## TASK STATEMENT
Once you reach the line containing "### Step to embed mod into game" in the entries below, write out that line and each one after it down to the line containing "Thanks to Dobby", exactly and with nothing added.

## GIVEN ENTRIES

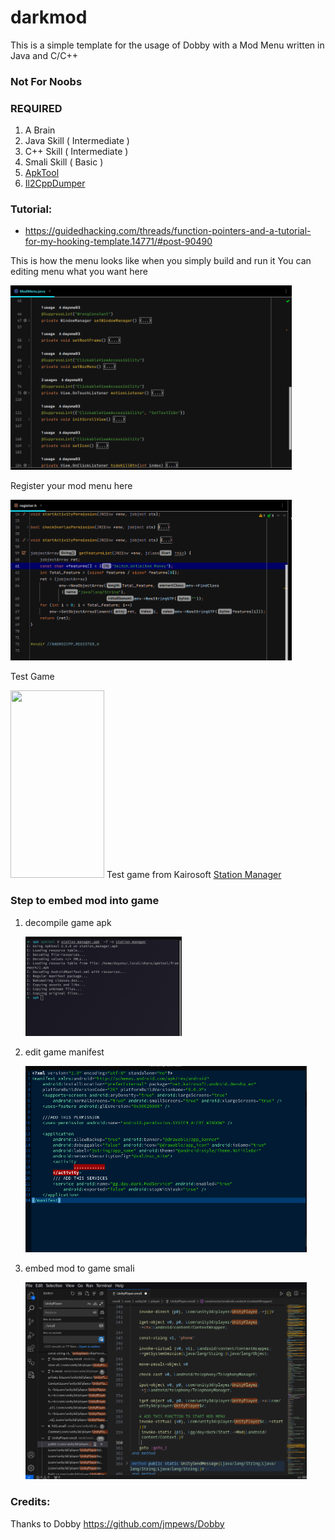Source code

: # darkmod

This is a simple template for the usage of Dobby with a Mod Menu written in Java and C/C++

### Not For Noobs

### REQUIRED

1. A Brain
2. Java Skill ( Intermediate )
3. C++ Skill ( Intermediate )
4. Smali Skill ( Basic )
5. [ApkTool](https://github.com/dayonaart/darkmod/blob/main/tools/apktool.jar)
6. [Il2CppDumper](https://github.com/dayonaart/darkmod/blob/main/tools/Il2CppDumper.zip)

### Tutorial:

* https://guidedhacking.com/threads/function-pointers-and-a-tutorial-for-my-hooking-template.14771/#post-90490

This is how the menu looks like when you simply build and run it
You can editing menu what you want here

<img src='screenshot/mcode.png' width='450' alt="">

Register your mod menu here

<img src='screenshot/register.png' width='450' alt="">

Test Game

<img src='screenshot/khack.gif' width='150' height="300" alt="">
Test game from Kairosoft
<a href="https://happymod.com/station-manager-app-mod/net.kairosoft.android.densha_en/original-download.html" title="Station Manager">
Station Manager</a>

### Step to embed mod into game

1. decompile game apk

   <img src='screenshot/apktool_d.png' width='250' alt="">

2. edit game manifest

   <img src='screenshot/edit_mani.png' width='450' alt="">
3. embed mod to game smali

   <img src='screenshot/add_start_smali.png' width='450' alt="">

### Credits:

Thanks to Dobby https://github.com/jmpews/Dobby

--

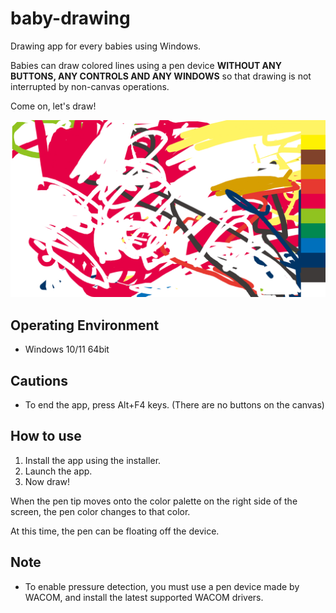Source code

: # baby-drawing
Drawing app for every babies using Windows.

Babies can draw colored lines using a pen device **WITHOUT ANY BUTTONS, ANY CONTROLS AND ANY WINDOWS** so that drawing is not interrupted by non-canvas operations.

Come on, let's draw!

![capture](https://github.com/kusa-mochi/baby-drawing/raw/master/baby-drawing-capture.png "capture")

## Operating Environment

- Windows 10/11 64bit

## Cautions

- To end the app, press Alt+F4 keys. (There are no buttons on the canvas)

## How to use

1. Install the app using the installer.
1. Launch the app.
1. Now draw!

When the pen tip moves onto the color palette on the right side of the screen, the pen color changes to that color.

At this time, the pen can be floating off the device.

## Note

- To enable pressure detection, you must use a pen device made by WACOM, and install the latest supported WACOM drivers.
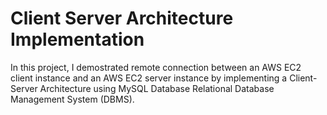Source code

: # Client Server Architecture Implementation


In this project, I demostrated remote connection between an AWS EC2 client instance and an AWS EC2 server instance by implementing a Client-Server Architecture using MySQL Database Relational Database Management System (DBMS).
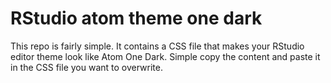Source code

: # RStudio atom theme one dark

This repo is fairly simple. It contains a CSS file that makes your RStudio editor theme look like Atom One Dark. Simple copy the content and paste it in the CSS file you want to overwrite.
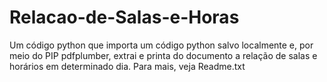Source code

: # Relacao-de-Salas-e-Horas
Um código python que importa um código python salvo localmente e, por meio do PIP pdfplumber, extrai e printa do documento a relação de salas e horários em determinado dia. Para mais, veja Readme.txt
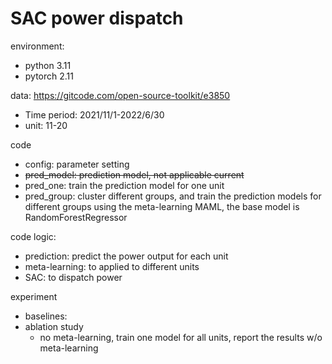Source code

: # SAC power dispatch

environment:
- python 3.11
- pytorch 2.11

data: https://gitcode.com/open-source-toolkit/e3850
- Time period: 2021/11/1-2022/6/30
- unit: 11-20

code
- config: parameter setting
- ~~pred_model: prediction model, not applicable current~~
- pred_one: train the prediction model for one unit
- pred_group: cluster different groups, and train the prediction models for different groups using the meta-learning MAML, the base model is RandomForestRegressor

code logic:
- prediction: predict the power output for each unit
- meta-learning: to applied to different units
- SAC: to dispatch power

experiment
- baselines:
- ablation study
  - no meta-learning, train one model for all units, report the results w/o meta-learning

---

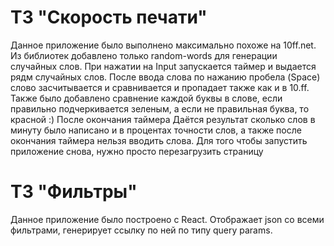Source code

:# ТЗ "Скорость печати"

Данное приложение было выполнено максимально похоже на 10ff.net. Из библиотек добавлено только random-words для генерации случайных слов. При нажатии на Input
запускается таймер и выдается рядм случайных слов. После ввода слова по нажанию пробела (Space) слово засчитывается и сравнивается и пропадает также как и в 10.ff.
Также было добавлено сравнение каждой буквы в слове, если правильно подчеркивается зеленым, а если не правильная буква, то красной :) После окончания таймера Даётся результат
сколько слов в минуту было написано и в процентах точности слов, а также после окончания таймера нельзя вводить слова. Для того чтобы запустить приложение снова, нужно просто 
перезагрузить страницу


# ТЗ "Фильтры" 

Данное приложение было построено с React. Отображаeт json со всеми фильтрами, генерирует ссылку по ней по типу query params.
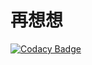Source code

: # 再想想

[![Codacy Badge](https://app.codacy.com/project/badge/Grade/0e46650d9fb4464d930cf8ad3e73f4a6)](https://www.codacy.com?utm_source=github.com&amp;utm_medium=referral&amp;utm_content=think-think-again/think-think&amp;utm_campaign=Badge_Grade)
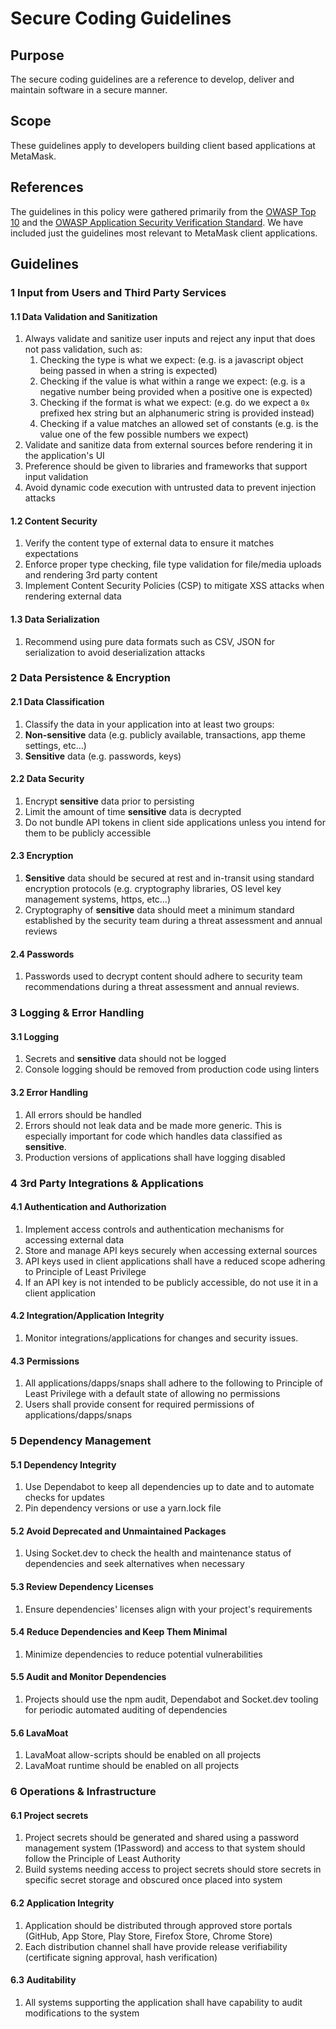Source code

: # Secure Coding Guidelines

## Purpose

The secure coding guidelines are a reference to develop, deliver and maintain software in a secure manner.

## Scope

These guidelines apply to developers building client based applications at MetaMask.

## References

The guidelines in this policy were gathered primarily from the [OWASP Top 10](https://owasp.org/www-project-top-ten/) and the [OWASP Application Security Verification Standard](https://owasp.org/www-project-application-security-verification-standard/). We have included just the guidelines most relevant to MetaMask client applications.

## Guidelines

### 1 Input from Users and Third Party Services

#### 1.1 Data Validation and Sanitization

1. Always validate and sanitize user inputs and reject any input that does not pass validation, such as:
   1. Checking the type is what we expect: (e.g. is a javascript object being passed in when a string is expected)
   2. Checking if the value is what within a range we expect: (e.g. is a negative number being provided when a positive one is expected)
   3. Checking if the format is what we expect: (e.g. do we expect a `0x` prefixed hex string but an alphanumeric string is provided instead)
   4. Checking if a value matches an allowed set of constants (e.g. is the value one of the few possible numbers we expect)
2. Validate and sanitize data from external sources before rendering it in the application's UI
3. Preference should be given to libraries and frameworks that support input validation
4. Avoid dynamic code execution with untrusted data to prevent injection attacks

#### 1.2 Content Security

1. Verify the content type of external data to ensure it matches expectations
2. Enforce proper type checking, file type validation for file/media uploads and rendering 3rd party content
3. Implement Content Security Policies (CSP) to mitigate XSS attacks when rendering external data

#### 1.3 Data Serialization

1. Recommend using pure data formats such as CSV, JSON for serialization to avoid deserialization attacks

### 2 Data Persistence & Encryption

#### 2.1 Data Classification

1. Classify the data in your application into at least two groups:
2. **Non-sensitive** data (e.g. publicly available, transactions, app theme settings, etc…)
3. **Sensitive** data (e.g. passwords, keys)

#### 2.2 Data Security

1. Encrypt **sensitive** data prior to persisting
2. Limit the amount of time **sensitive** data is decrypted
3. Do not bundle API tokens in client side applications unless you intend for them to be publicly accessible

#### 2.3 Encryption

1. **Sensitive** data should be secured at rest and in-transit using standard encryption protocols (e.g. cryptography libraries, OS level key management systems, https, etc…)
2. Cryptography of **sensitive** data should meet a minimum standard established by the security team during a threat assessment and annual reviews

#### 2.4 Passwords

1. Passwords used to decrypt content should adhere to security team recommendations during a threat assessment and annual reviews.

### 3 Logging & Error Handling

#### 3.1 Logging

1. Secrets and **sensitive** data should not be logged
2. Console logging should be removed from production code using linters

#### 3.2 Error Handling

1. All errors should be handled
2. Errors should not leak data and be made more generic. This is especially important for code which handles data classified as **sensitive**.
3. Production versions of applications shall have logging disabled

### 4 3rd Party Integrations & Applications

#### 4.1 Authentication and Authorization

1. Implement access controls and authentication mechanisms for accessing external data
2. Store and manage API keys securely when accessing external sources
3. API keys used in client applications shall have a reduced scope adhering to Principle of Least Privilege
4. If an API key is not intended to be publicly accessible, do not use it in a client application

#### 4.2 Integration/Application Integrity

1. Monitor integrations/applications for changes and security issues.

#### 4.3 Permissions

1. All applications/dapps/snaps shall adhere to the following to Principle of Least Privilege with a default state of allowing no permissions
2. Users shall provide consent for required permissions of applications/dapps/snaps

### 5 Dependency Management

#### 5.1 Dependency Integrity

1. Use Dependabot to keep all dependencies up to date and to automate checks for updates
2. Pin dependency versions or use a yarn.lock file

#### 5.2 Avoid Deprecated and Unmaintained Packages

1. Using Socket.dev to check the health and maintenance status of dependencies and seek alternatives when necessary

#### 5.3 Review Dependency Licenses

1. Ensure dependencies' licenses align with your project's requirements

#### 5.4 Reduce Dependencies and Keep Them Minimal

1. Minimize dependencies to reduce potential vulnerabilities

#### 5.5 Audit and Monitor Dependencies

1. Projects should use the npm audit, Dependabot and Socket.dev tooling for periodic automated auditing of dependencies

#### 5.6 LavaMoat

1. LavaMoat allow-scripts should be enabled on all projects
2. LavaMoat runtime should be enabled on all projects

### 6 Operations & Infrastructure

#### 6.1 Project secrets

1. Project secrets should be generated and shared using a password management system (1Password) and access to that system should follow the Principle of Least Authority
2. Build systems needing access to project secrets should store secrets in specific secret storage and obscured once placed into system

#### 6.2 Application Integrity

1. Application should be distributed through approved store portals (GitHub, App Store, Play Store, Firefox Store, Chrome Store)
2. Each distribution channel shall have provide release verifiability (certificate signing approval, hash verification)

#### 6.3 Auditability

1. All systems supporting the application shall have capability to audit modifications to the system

## ANSWER FOR THE TASK
### Step to embed mod into game

1. decompile game apk

   <img src='screenshot/apktool_d.png' width='250' alt="">

2. edit game manifest

   <img src='screenshot/edit_mani.png' width='450' alt="">
3. embed mod to game smali

   <img src='screenshot/add_start_smali.png' width='450' alt="">

### Credits:

Thanks to Dobby https://github.com/jmpews/Dobby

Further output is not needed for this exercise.